As Nepal digs out from the devastating magnitude-7.8 earthquake of 25 April, researchers are braced for the next geological hazard. In June, monsoon rains will begin to drench the hillsides destabilized by the quake, raising the risk of disastrous landslides.

Geologists are racing to identify areas that could collapse and bury villages or block important roads. They say that the hazard is likely to linger for years.

So far, the situation has been grim but better than expected. Scientists have identified thousands of landslides in satellite imagery, rather than the tens or hundreds of thousands they anticipated from the aftermaths of other large earthquakes in mountainous areas. “Something slightly mysterious has happened,” says David Petley, a geoscientist at the University of East Anglia in Norwich, UK. “The landslide problem is far from trivial, but it’s not as desperately serious as we might have feared.”
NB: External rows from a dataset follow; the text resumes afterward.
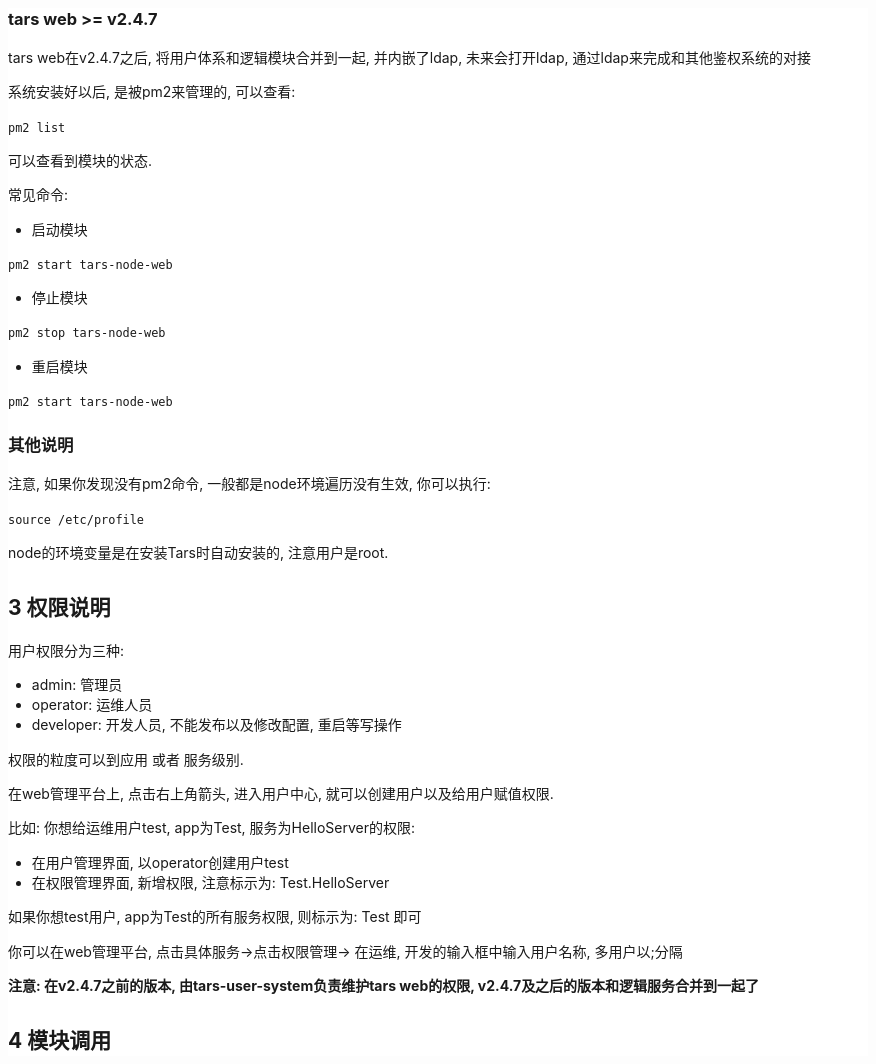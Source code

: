 ###  tars web >= v2.4.7

tars web在v2.4.7之后, 将用户体系和逻辑模块合并到一起, 并内嵌了ldap, 未来会打开ldap, 通过ldap来完成和其他鉴权系统的对接

系统安装好以后, 是被pm2来管理的, 可以查看:
```
pm2 list
```

可以查看到模块的状态.

常见命令:
- 启动模块
```
pm2 start tars-node-web
```

- 停止模块
```
pm2 stop tars-node-web
```
- 重启模块
```
pm2 start tars-node-web
```

### 其他说明

注意, 如果你发现没有pm2命令, 一般都是node环境遍历没有生效, 你可以执行:
```
source /etc/profile
```

node的环境变量是在安装Tars时自动安装的, 注意用户是root.

## 3 <a id="chapter-3"></a>权限说明

用户权限分为三种:
- admin: 管理员
- operator: 运维人员
- developer: 开发人员, 不能发布以及修改配置, 重启等写操作

权限的粒度可以到应用 或者 服务级别.

在web管理平台上, 点击右上角箭头, 进入用户中心, 就可以创建用户以及给用户赋值权限.

比如: 你想给运维用户test, app为Test, 服务为HelloServer的权限:
- 在用户管理界面, 以operator创建用户test
- 在权限管理界面, 新增权限, 注意标示为: Test.HelloServer

如果你想test用户, app为Test的所有服务权限, 则标示为: Test 即可

你可以在web管理平台, 点击具体服务->点击权限管理-> 在运维, 开发的输入框中输入用户名称, 多用户以;分隔

**注意: 在v2.4.7之前的版本, 由tars-user-system负责维护tars web的权限, v2.4.7及之后的版本和逻辑服务合并到一起了**

## 4 <a id="chapter-4"></a>模块调用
The most violent event occurred in the Langtang valley, a popular trekking area in the mountains north of Kathmandu. Part of a glacier above Langtang village broke off and plummeted into the valley below. Witnesses report a powerful wind blasting snow, dust and building fragments over the village, suggesting that the avalanche was so powerful that it sent a pressure wave racing outwards, says Dorothea Stumm, a glaciologist at the International Centre for Integrated Mountain Development in Kathmandu. Satellite images reveal that a giant swathe of mountainside has been obliterated, right down to the river on the valley floor.
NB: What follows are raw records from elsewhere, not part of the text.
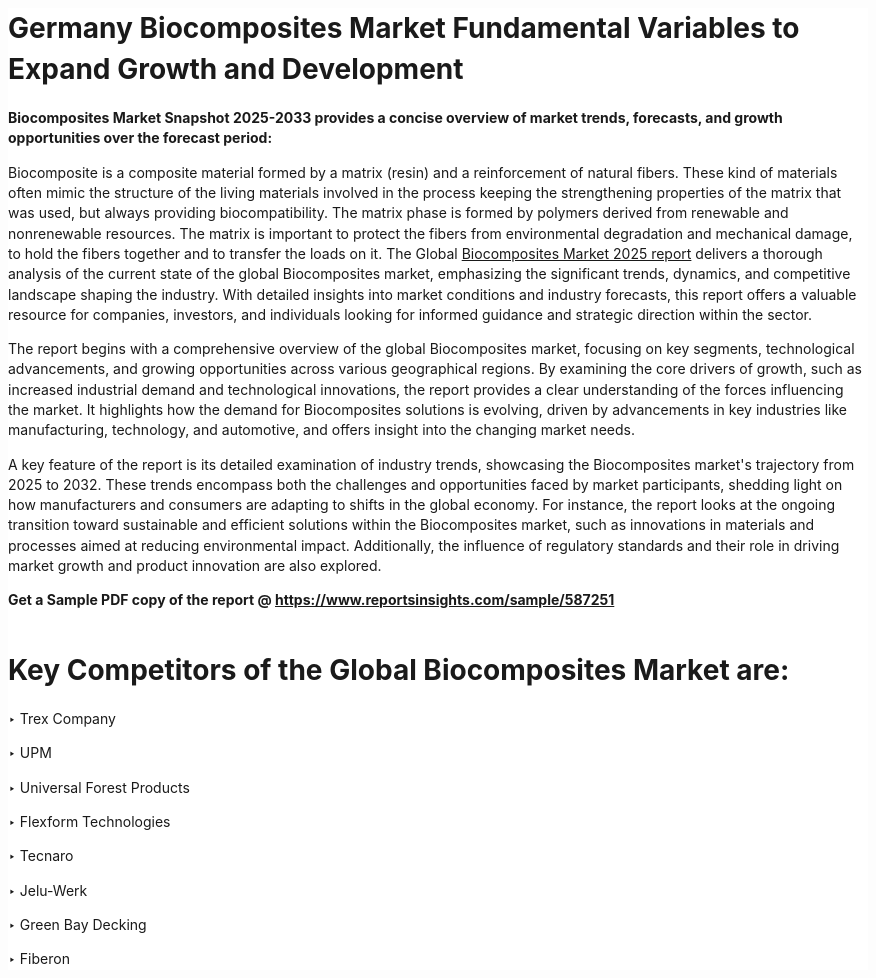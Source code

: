 # Germany Biocomposites Market Fundamental Variables to Expand Growth and Development

<strong>Biocomposites Market Snapshot 2025-2033 provides a concise overview of market trends, forecasts, and growth opportunities over the forecast period:</strong>

Biocomposite is a composite material formed by a matrix (resin) and a reinforcement of natural fibers. These kind of materials often mimic the structure of the living materials involved in the process keeping the strengthening properties of the matrix that was used, but always providing biocompatibility. The matrix phase is formed by polymers derived from renewable and nonrenewable resources. The matrix is important to protect the fibers from environmental degradation and mechanical damage, to hold the fibers together and to transfer the loads on it. The Global <a href=https://www.reportsinsights.com/sample/587251>Biocomposites Market 2025 report</a> delivers a thorough analysis of the current state of the global Biocomposites market, emphasizing the significant trends, dynamics, and competitive landscape shaping the industry. With detailed insights into market conditions and industry forecasts, this report offers a valuable resource for companies, investors, and individuals looking for informed guidance and strategic direction within the sector.

The report begins with a comprehensive overview of the global Biocomposites market, focusing on key segments, technological advancements, and growing opportunities across various geographical regions. By examining the core drivers of growth, such as increased industrial demand and technological innovations, the report provides a clear understanding of the forces influencing the market. It highlights how the demand for Biocomposites solutions is evolving, driven by advancements in key industries like manufacturing, technology, and automotive, and offers insight into the changing market needs.

A key feature of the report is its detailed examination of industry trends, showcasing the Biocomposites market's trajectory from 2025 to 2032. These trends encompass both the challenges and opportunities faced by market participants, shedding light on how manufacturers and consumers are adapting to shifts in the global economy. For instance, the report looks at the ongoing transition toward sustainable and efficient solutions within the Biocomposites market, such as innovations in materials and processes aimed at reducing environmental impact. Additionally, the influence of regulatory standards and their role in driving market growth and product innovation are also explored.

<strong>Get a Sample PDF copy of the report @ <a href=https://www.reportsinsights.com/sample/587251>https://www.reportsinsights.com/sample/587251</a></strong>

# <strong>Key Competitors of the Global Biocomposites Market are:</strong>

‣ Trex Company

‣ UPM

‣ Universal Forest Products

‣ Flexform Technologies

‣ Tecnaro

‣ Jelu-Werk

‣ Green Bay Decking

‣ Fiberon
Elsewhere, Nepalese authorities worry that landslides might block rivers. This can form lakes that obstruct major roads, force people to evacuate their homes or even burst in a single catastrophic event. Last August, a landslide triggered by heavy rains dammed the Sun Kosi River in northern Nepal, killing roughly 150 people and causing widespread flooding.

At least four groups are using government and commercial satellite imagery to map such hazards. The recent quake caused landslides that blocked valleys, including several along the Trisuli River, which runs between Nepal and Tibet. “It looks to be quite risky there at the moment,” says Nick Rosser, a landslide expert at Durham University, UK. “This will be the area of biggest impact when the monsoon starts, as rainfall totals there are among some of the highest in the country.” In preparation, a team from the Chinese Academy of Sciences has been surveying landslide sites along roads that lead to Tibet. Another area of concern is a landslide-created lake on the Marshyangdi River, which runs above the Annapurna trekking circuit.
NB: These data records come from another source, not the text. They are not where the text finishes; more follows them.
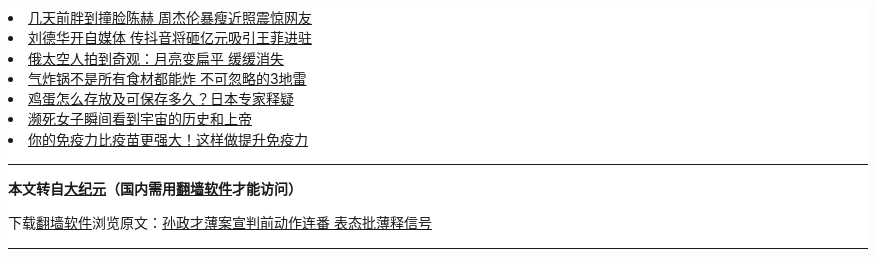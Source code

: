 <li><a href="https://github.com/pjprhk3466/djy/blob/master/gb/21/2/5/n12736044.md#1">几天前胖到撞脸陈赫 周杰伦暴瘦近照震惊网友</a></li>
<li><a href="https://github.com/pjprhk3466/djy/blob/master/gb/21/2/5/n12736214.md#1">刘德华开自媒体 传抖音将砸亿元吸引王菲进驻</a></li>
<li><a href="https://github.com/pjprhk3466/djy/blob/master/gb/21/2/5/n12734916.md#1">俄太空人拍到奇观：月亮变扁平 缓缓消失</a></li>
<li><a href="https://github.com/pjprhk3466/djy/blob/master/gb/21/2/4/n12733306.md#1">气炸锅不是所有食材都能炸 不可忽略的3地雷</a></li>
<li><a href="https://github.com/pjprhk3466/djy/blob/master/gb/21/2/6/n12737892.md#1">鸡蛋怎么存放及可保存多久？日本专家释疑</a></li>
<li><a href="https://github.com/pjprhk3466/djy/blob/master/gb/21/2/5/n12735170.md#1">濒死女子瞬间看到宇宙的历史和上帝</a></li>
<li><a href="https://github.com/pjprhk3466/djy/blob/master/gb/21/2/6/n12737657.md#1">你的免疫力比疫苗更强大！这样做提升免疫力</a></li>
<hr>

<strong>本文转自<a href="https://www.epochtimes.com">大纪元</a>（国内需用<a href="https://github.com/pjprhk3466/www/blob/master/README.md#8">翻墙软件</a>才能访问）</strong><p>下载<a href="https://github.com/pjprhk3466/www/blob/master/README.md#8">翻墙软件</a>浏览原文：<a href="https://www.epochtimes.com/gb/13/9/19/n3967343.htm">孙政才薄案宣判前动作连番 表态批薄释信号</a></p><hr>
The monsoon in Nepal typically lasts from June to September, and fatal landslides happen mostly during that period. The amount of monsoon rainfall varies dramatically from year to year (D. N. Petley et al. Nat. Hazards 43, 23–44; 2007). The fact that the earthquake struck in April may have been something of a saving grace, because dry soils are harder to dislodge than is wet ground. Many more landslides would have happened had the quake struck just a few months later, says Binod Tiwari, a geotechnical engineer at California State University in Fullerton.

The country was at high risk of landslides even before the tremor. Nepal rides atop the ongoing collision between India and Asia, a geological bust-up that pushes the Himalayas to ever-greater heights. The rugged terrain, unstable soils, heavy rains and mountain communities combine to make it one of the world’s landslide hotspots.

The earthquake, now named the Gorkha quake, has worsened the situation. It ruptured the main Himalayan geological fault to the northwest of Kathmandu. By 11 May, more than 8,000 people had been confirmed dead — although that is many thousands fewer than experts had projected. Buildings in Kathmandu may have been sturdier than thought, or the ground may not have shaken quite as strongly as would be expected from the quake’s magnitude.

Gentler shaking would also help to explain the relative paucity of landslides, says Marin Clark, a geomorphologist at the University of Michigan in Ann Arbor. “Either that, or the rocks are stronger than we estimated,” she says.

But the risk of landslides remains high. After the magnitude-7.6 Chi-chi earthquake in Taiwan in 1999 and the magnitude-7.9 Sichuan earthquake in mainland China in 2008, the number of landslides soared for years as sediment continued to shift in fresh debris flows (B. Yu et al. Eng. Geol. 182, 130–135; 2014). Authorities in Nepal need to prepare for the monsoon season by inspecting and monitoring the places most at risk, Rosser says. “That’s where we need to be focusing,” he says. “Places where we have landslides and there’s a population.”